How we knit, how we live
I started driving kids around this morning at 6am getting the oldest to swim team practice. Some where around 7:30 and starting my fourth trip I started thinking about knitting; knitting forward, purling versus knitting backward, how you carry your yarn, English or Continental, or throw and pick as my friend Kaye would say. And how we knit is a reflection of who we are.
My mother taught me to knit when I was under ten, I didn’t do it much, there didn’t seem to be much point she was fast and I was slow. My mother knitted everywhere, at my brother’s swim meets, waiting at my piano lessons, while we watched TV, in the dark at school assemblies. I can always hear the sound of my mother’s needles.
My mother usually made up her own patterns, she measured you, she did her gauge swatch and she did the math. When I was little she made raglan sweaters with three stripes around the chest.

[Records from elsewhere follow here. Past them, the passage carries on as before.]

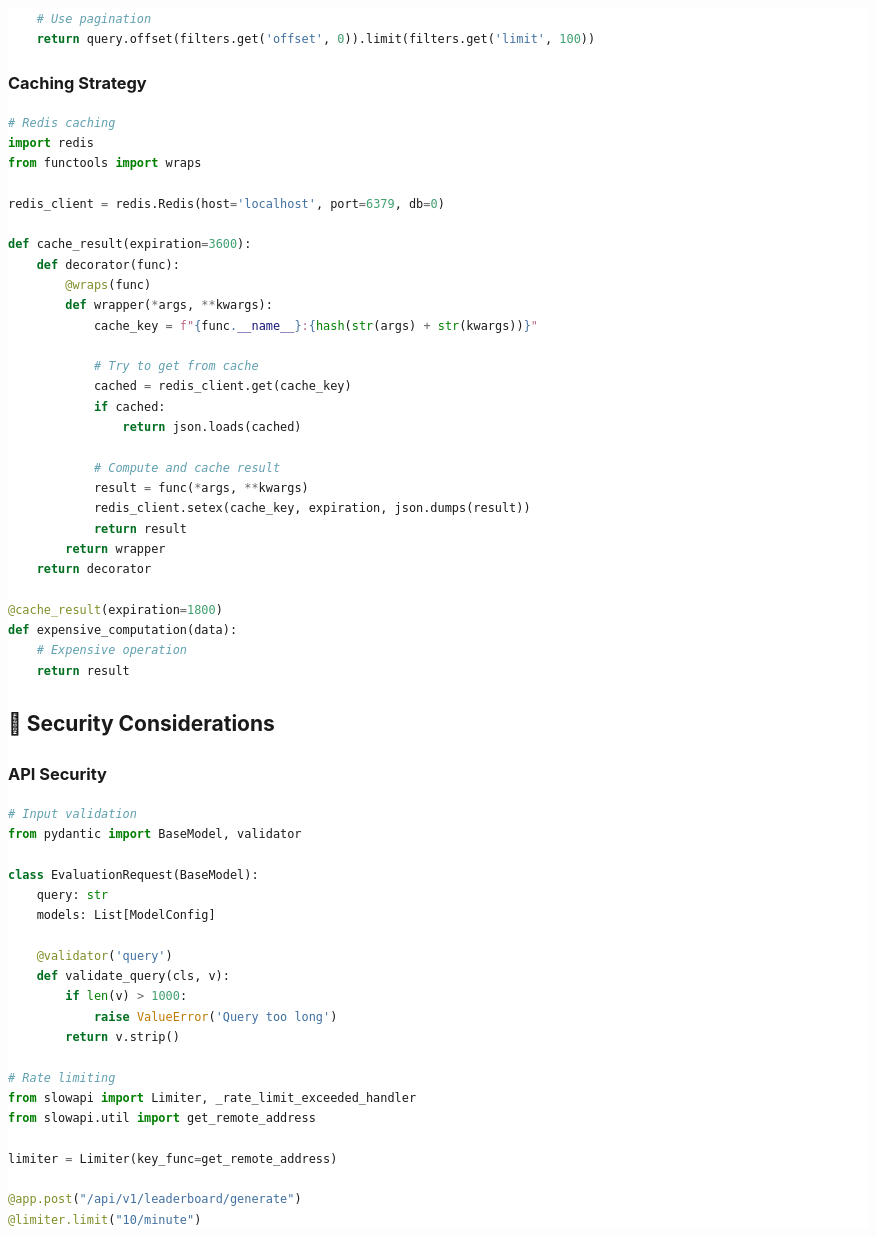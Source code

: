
 ```python
    # Use pagination
    return query.offset(filters.get('offset', 0)).limit(filters.get('limit', 100))
```

### Caching Strategy

```python
# Redis caching
import redis
from functools import wraps

redis_client = redis.Redis(host='localhost', port=6379, db=0)

def cache_result(expiration=3600):
    def decorator(func):
        @wraps(func)
        def wrapper(*args, **kwargs):
            cache_key = f"{func.__name__}:{hash(str(args) + str(kwargs))}"
            
            # Try to get from cache
            cached = redis_client.get(cache_key)
            if cached:
                return json.loads(cached)
            
            # Compute and cache result
            result = func(*args, **kwargs)
            redis_client.setex(cache_key, expiration, json.dumps(result))
            return result
        return wrapper
    return decorator

@cache_result(expiration=1800)
def expensive_computation(data):
    # Expensive operation
    return result
```

## 🔐 Security Considerations

### API Security

```python
# Input validation
from pydantic import BaseModel, validator

class EvaluationRequest(BaseModel):
    query: str
    models: List[ModelConfig]
    
    @validator('query')
    def validate_query(cls, v):
        if len(v) > 1000:
            raise ValueError('Query too long')
        return v.strip()

# Rate limiting
from slowapi import Limiter, _rate_limit_exceeded_handler
from slowapi.util import get_remote_address

limiter = Limiter(key_func=get_remote_address)

@app.post("/api/v1/leaderboard/generate")
@limiter.limit("10/minute")
```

A while later she switched to rainbow sweaters, rainbow colors for the stripes. First she researched what order the colors really are in a rainbow. She measured your hand and a day or two later you had mittens to keep you warm.
How like my mother. She wasn’t really like everyone else’s mom. She didn’t follow a pattern. I never realized it until I was much older that everyone’s mom wasn’t like mine. If she had been born twenty years later I am sure she would have been a hippie. She jogged before anyone had hear of it, she put wheat germ in her brownies, fed us whole wheat bread, and taught us the names of the wild flowers and stars.
She lives like she knits, she makes her sweaters according to her own calculations with out following someone else’s plan and she made her life according to her own design.
Occasionally she would knit some complex sweater, Aran isle, or an Icelandic with a ornate yolk, but even with someone else’s pattern she would apply her knitting knowledge, not follow blindly.